Re:May have to rethink some ideas

[name_already_taken]

I haven't read up on lunar drilling, but wouldn't it make sense to use a rotary hammer (hammer drill)? Short impacts can overcome the resistance of the surface being drilled, without overcoming the average (over time) force exerted by gravity.

Fairness

[benhocking]

I agree completely. I think we often sacrifice too much in the name of "fairness". We should never make things harder for those entering at the lower-end, but we should not take away advantages of those at the upper-end, either. That said, there are some ways to improve fairness (you can never really achieve fairness, only make things more fair or less fair – or both) without sacrificing anything. Perhaps something akin to information sharing could help, for example.

If you want to help compete, get in touch with him

[CrazyJim1]

I was a CMU grad when I barely(So barely I wouldn't count it) helped with the last X prize he did in the autonomous race in the desert. If you think you want to work on a project of this scale, you have something to offer, and you have enough money to live in Pittsburgh for a few years, then I recommend you contact him. He was really nice when we met.

Getting rid of the torque should be easy

[Solandri]

Just use two counter-rotating drills simultaneously. Might be tricky when you first start and one bit bites into the rock before the other, but once they're both in the torque just gets converted into tensile and compressive stresses in the cojoining structure (like in a Chinook helicopter)

Getting sufficient down force sounds like it'd be the hard part. A few clamps or climbing cams might do the trick if you can find a good location to insert them.

Hardly an unfair advantage

[raddan]

Robotics is hard.
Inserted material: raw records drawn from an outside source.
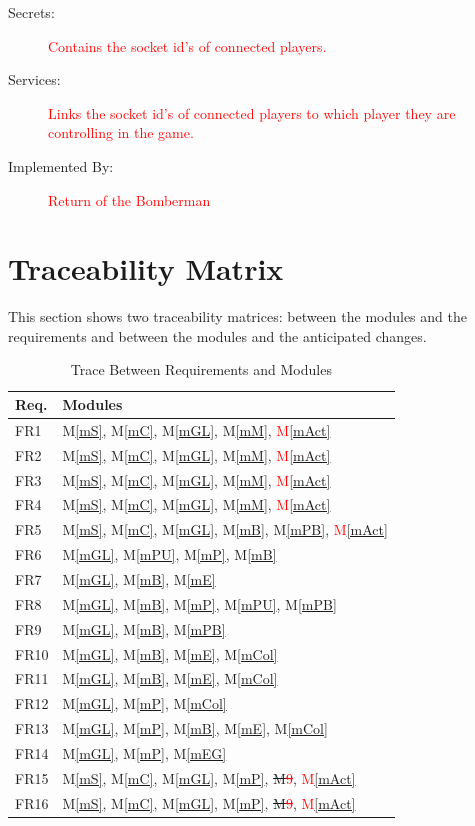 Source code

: \documentclass[12pt, titlepage]{article}
\newcommand{\mref}[1]{M\ref{#1}}
\begin{document}
\begin{description}
\item[Secrets:]\textcolor{red}{Contains the socket id's of connected players.}
\item[Services:]\textcolor{red}{ Links the socket id's of connected players to which player they are controlling in the game.}
\item[Implemented By:]\textcolor{red}{ Return of the Bomberman}
\end{description}



\section{Traceability Matrix} \label{SecTM}

This section shows two traceability matrices: between the modules and the
requirements and between the modules and the anticipated changes.

\begin{table}[H]
\centering
\begin{tabular}{p{} p{}}
\toprule
\textbf{Req.} & \textbf{Modules}\\
\midrule
FR1 & \mref{mS}, \mref{mC}, \mref{mGL}, \mref{mM}, \textcolor{red}{\mref{mAct}}\\
FR2 & \mref{mS}, \mref{mC}, \mref{mGL}, \mref{mM}, \textcolor{red}{\mref{mAct}}\\
FR3 & \mref{mS}, \mref{mC}, \mref{mGL}, \mref{mM}, \textcolor{red}{\mref{mAct}}\\
FR4 & \mref{mS}, \mref{mC}, \mref{mGL}, \mref{mM}, \textcolor{red}{\mref{mAct}}\\
FR5 & \mref{mS}, \mref{mC}, \mref{mGL}, \mref{mB}, \mref{mPB}, \textcolor{red}{\mref{mAct}}\\
FR6 & \mref{mGL}, \mref{mPU}, \mref{mP}, \mref{mB}\\
FR7 & \mref{mGL}, \mref{mB}, \mref{mE}\\
FR8 & \mref{mGL}, \mref{mB}, \mref{mP}, \mref{mPU}, \mref{mPB}\\
FR9 & \mref{mGL}, \mref{mB}, \mref{mPB}\\
FR10 & \mref{mGL}, \mref{mB}, \mref{mE}, \mref{mCol}\\
FR11 & \mref{mGL}, \mref{mB}, \mref{mE}, \mref{mCol}\\
FR12 & \mref{mGL}, \mref{mP}, \mref{mCol}\\
FR13 & \mref{mGL}, \mref{mP}, \mref{mB}, \mref{mE}, \mref{mCol}\\
FR14 & \mref{mGL}, \mref{mP}, \mref{mEG}\\
FR15 & \mref{mS}, \mref{mC}, \mref{mGL}, \mref{mP}, \st{M}\textcolor{red}{\st{9}}, \textcolor{red}{\mref{mAct}}\\
FR16 & \mref{mS}, \mref{mC}, \mref{mGL}, \mref{mP}, \st{M}\textcolor{red}{\st{9}}, \textcolor{red}{\mref{mAct}}\\
\bottomrule
\end{tabular}
\caption{Trace Between Requirements and Modules}
\label{TblRT}
\end{table}
\end{document}
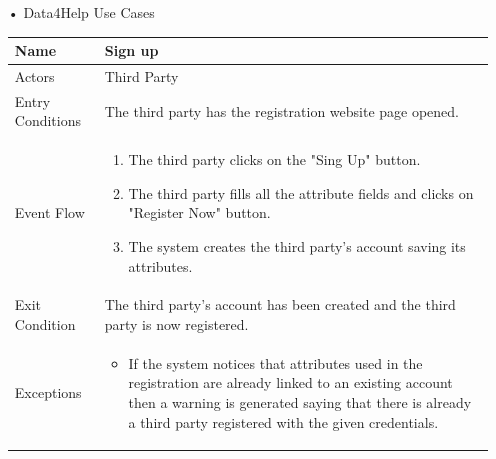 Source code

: \begin{enumerate}

\FloatBarrier
\item[•]{\Large Data4Help Use Cases}

\begin{table}[h]
\begin{tabular}{|l|l|}
\hline
Name             & Sign up \\ \hline
Actors           & Third Party  \\ \hline
Entry Conditions & The third party has the registration website page opened.    \\ \hline
Event Flow       & \parbox{.45\textwidth}{\begin{enumerate}
            \item The third party clicks on the "Sing Up" button.
            \item The third party fills all the attribute fields and clicks on "Register Now" button.
            \item The system creates the third party's account saving its attributes.
        \end{enumerate}}\\ \hline
Exit Condition   & The third party's account has been created and the third party is now registered.\\ \hline
Exceptions       & \parbox{.45\textwidth}  
{\begin{itemize}
\item If the system notices that attributes used in the registration are already linked to an existing account then a warning is generated saying that there is already a third party registered with the given credentials.
\end{itemize}}\\ \hline
\end{tabular}
\end{table}
\FloatBarrier


\end{enumerate}

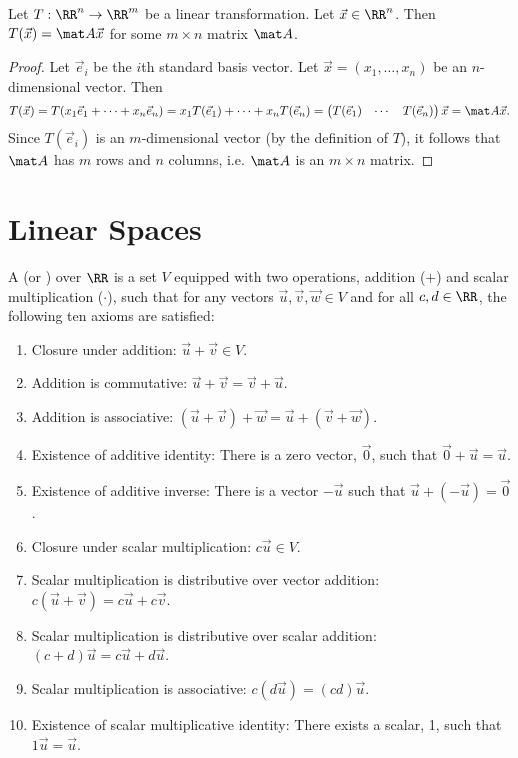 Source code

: \begin{proposition}
    Let $T : \RR^n \to \RR^m$ be a linear transformation. Let $\vec x \in \RR^n$. Then $T(\vec x) = \mat A \vec x$ for some $m \times n$ matrix $\mat A$.
\end{proposition}
\begin{proof}
    Let $\vec e_i$ be the $i$th standard basis vector. Let $\vec x = (x_1, \dots, x_n)$ be an $n$-dimensional vector. Then \[T(\vec x) = T(x_1 \vec e_1 + \dots + x_n \vec e_n) = x_1 T(\vec e_1) + \dots + x_n T(\vec e_n) = \begin{pmatrix}T(\vec e_1) & \cdots & T(\vec e_n)\end{pmatrix} \vec x = \mat A \vec x.\] Since $T(\vec e_i)$ is an $m$-dimensional vector (by the definition of $T$), it follows that $\mat A$ has $m$ rows and $n$ columns, i.e. $\mat A$ is an $m \times n$ matrix.
\end{proof}

\section{Linear Spaces}

\begin{definition}
    A  (or ) over $\RR$ is a set $V$ equipped with two operations, addition ($+$) and scalar multiplication ($\cdot$), such that for any vectors $\vec u, \vec v, \vec w \in V$ and for all $c, d \in \RR$, the following ten axioms are satisfied:
    \renewcommand{\theenumi}{\arabic{enumi}.}%
    \begin{enumerate}
        \item Closure under addition: $\vec u + \vec v \in V$.
        \item Addition is commutative: $\vec u + \vec v = \vec v + \vec u$.
        \item Addition is associative: $(\vec u + \vec v) + \vec w = \vec u + (\vec v + \vec w)$.
        \item Existence of additive identity: There is a zero vector, $\vec 0$, such that $\vec 0 + \vec u = \vec u$.
        \item Existence of additive inverse: There is a vector $-\vec u$ such that $\vec u + (-\vec u) = \vec 0$.
        \item Closure under scalar multiplication: $c\vec u \in V$.
        \item Scalar multiplication is distributive over vector addition: $c(\vec u + \vec v) = c \vec u + c \vec v$.
        \item Scalar multiplication is distributive over scalar addition: $(c + d) \vec u = c \vec u + d \vec u$.
        \item Scalar multiplication is associative: $c(d \vec u) = (cd) \vec u$.
        \item Existence of scalar multiplicative identity: There exists a scalar, 1, such that $1 \vec u = \vec u$.
    \end{enumerate}
    \renewcommand{\theenumi}{(\alph{enumi})}
\end{definition}

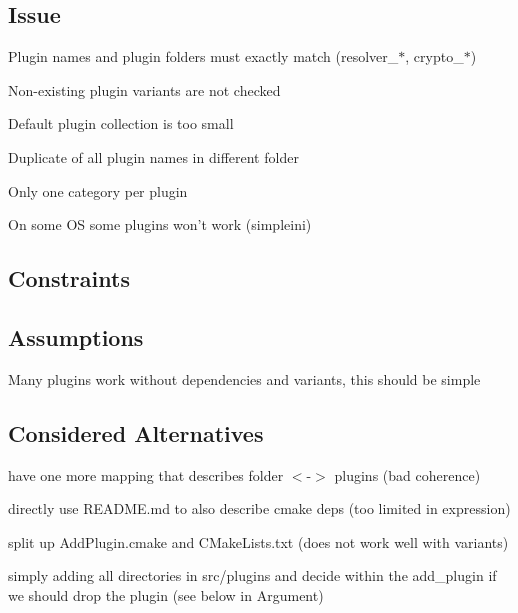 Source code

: \subsection*{Issue}


\begin{DoxyItemize}
\item Plugin names and plugin folders must exactly match (resolver\+\_\+$\ast$, crypto\+\_\+$\ast$)
\item Non-\/existing plugin variants are not checked
\item Default plugin collection is too small
\item Duplicate of all plugin names in different folder
\item Only one category per plugin
\item On some O\+S some plugins won't work (simpleini)
\end{DoxyItemize}

\subsection*{Constraints}

\subsection*{Assumptions}


\begin{DoxyItemize}
\item Many plugins work without dependencies and variants, this should be simple
\end{DoxyItemize}

\subsection*{Considered Alternatives}


\begin{DoxyItemize}
\item have one more mapping that describes folder $<$-\/$>$ plugins (bad coherence)
\item directly use R\+E\+A\+D\+M\+E.\+md to also describe cmake deps (too limited in expression)
\item split up Add\+Plugin.\+cmake and C\+Make\+Lists.\+txt (does not work well with variants)
\item simply adding all directories in src/plugins and decide within the {\ttfamily add\+\_\+plugin} if we should drop the plugin (see below in Argument)
\end{DoxyItemize}

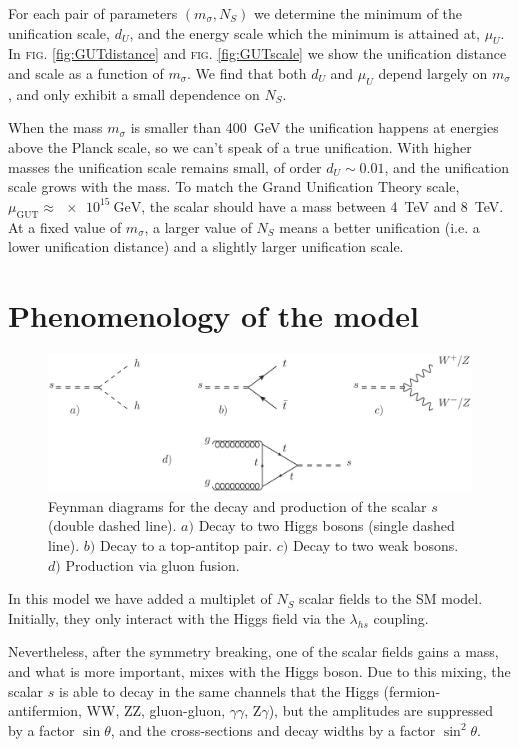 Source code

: \documentclass[aps,prd,preprintnumbers,nofootinbibn,twocolumn]{revtex4}
\begin{document}
For each pair of parameters $(m_\sigma, N_S)$ we determine the minimum of the unification scale, $d_U$, and the energy scale which the minimum is attained at, $\mu_U$.  In \textsc{fig.} \ref{fig:GUTdistance} and \textsc{fig.} \ref{fig:GUTscale} we show the unification distance and scale as a function of $m_\sigma$. We find that both $d_U$ and $\mu_U$ depend largely on $m_\sigma$, and only exhibit a small dependence on $N_S$.


When the mass $m_\sigma$ is smaller than \SI{400}{\giga\electronvolt} the unification happens at energies above the Planck scale, so we can't speak of a true unification. With higher masses the unification scale remains small, of order $d_U \sim 0.01$, and the unification scale grows with the mass. To match the Grand Unification Theory scale, $\mu_{\mathrm{GUT}}\approx \SI{e15}{\giga\electronvolt}$, the scalar should have a mass between \SI{4}{\tera\electronvolt} and \SI{8}{\tera\electronvolt}. At a fixed value of $m_\sigma$, a larger value of $N_S$ means a better unification (i.e. a lower unification distance) and a slightly larger unification scale. 

\section{Phenomenology of the model}\label{sect:pheno}
\begin{figure}[b]
\centering
\includegraphics[width=\columnwidth]{diagrams}
\caption{Feynman diagrams for the decay and production of the scalar $s$ (double dashed line). $a)$ Decay to two Higgs bosons (single dashed line). $b)$ Decay to a top-antitop pair. $c)$ Decay to two weak bosons. $d)$ Production via gluon fusion.}\label{fig:diagrams}
\end{figure}

In this model we have added a multiplet of $N_S$ scalar fields to the SM model. Initially, they only interact with the Higgs field via the $\lambda_{hs}$ coupling.

Nevertheless, after the symmetry breaking, one of the scalar fields gains a mass, and what is more important, mixes with the Higgs boson. Due to this mixing, the scalar $s$ is able to decay in the same channels that the Higgs (fermion-antifermion, WW, ZZ,  gluon-gluon, $\gamma\gamma$, Z$\gamma$), but the amplitudes are suppressed by a factor $\sin \theta$, and the cross-sections and decay widths by a factor $\sin^2\theta$. 
\end{document}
Landing on the moon is even harder.

Whittaker also has some previous experience with the DARPA Grand Challenge, the desert robotics race, which CMU (his team) lost both times. He obviously knows his stuff when it comes to mechanical engineering, and were it not for the Stanford team, CMU would have undoubtedly won. But the Stanford team showed that brainpower triumphed over the "brute force" methods that CMU used. Stanford tackled the "hard computer science" problem instead, and used a standard video camera instead of the laser rangefinders (and pre-computed waypoints) that CMU used. I would have liked to see the Challenge continue because I think that Stanford's surprise victory would have changed the race dramatically the following year.

There's a pretty entertaining NOVA documentary about it as well. My brother (an engineer) and I (a CS student) could help but laugh at and feel envy for the guy who built the self-guided motorcycle ("Ghost Rider").

So, yeah, CMU has Whittaker, and lots of money, but that almost doesn't matter.

Getting there is half the fun

[peacefinder]

From what I've been reading*, they amatuer rocket community is giving this challenge a lot of thought. There are development plans that look realistically capable of putting a lander on the moon for a budget close to the size of the prize. (Although the timeframe is tight.) Some of these plans call for multiple attempts with anticipation of initial failures.

It seems that one of the hardest parts of the prize is the communications problem. The prize conditions specify approximately a gigabyte of data to be transmitted from the moon, with some data gathered on-site and some carried along by the vehicle. It turns out that the data rate necessary to transmit that much data within one lunar day seems to be higher than can realistically be achieved without an aimed high-gain antenna. That in turn puts a lower bound on the size of hardware that has to be landed on the moon.

[*: On the most fasciniating list I've ever lurked.]